■ RECORDS FOR THIS TASK

══════════════════════════════

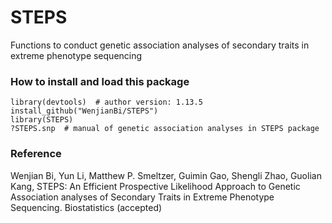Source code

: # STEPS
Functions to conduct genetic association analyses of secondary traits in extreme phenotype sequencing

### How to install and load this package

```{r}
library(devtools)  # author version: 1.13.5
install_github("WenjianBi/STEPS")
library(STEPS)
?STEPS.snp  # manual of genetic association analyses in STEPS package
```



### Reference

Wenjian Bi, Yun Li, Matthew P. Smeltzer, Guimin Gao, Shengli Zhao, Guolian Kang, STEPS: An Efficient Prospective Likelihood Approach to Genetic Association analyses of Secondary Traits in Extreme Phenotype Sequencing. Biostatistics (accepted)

══════════════════════════════

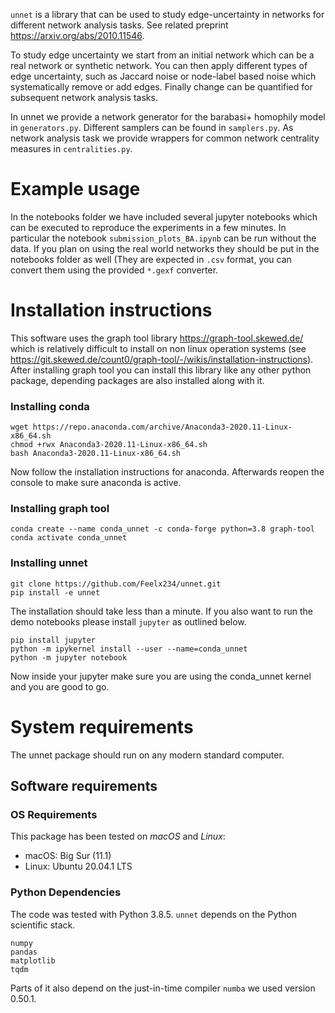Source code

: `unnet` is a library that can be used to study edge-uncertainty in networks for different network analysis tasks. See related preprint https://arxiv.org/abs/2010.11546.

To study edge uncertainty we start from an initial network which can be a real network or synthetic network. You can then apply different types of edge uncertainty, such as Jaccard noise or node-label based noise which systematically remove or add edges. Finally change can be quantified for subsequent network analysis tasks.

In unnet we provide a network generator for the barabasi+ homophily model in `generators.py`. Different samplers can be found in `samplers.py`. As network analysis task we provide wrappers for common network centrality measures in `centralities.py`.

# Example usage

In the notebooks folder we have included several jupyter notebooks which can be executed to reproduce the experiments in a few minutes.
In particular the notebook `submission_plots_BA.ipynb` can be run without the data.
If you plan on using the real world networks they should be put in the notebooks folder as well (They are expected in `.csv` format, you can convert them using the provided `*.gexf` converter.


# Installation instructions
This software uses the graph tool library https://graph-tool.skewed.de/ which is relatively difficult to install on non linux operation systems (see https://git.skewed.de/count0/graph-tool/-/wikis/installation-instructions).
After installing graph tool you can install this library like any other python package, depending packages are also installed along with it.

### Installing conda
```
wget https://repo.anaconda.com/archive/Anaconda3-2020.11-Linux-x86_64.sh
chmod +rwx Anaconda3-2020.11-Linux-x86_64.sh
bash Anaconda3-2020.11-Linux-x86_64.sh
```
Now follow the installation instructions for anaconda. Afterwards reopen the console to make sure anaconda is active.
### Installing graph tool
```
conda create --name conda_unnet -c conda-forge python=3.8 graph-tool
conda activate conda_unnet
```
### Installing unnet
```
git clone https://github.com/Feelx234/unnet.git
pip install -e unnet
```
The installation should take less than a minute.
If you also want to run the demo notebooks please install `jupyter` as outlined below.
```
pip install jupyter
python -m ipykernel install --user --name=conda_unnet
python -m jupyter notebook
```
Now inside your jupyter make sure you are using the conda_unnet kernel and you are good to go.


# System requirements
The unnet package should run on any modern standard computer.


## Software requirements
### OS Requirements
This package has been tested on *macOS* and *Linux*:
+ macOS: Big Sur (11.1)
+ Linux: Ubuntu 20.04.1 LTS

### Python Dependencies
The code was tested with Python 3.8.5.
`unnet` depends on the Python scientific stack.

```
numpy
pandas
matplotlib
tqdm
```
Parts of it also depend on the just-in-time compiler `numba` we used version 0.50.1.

══════════════════════════════

■ ACTIVITY
Which lines of the data hold the string "networks"? Return each of them.

■ RESULT OF THE TASK
: `unnet` is a library that can be used to study edge-uncertainty in networks for different network analysis tasks. See related preprint https://arxiv.org/abs/2010.11546.
If you plan on using the real world networks they should be put in the notebooks folder as well (They are expected in `.csv` format, you can convert them using the provided `*.gexf` converter.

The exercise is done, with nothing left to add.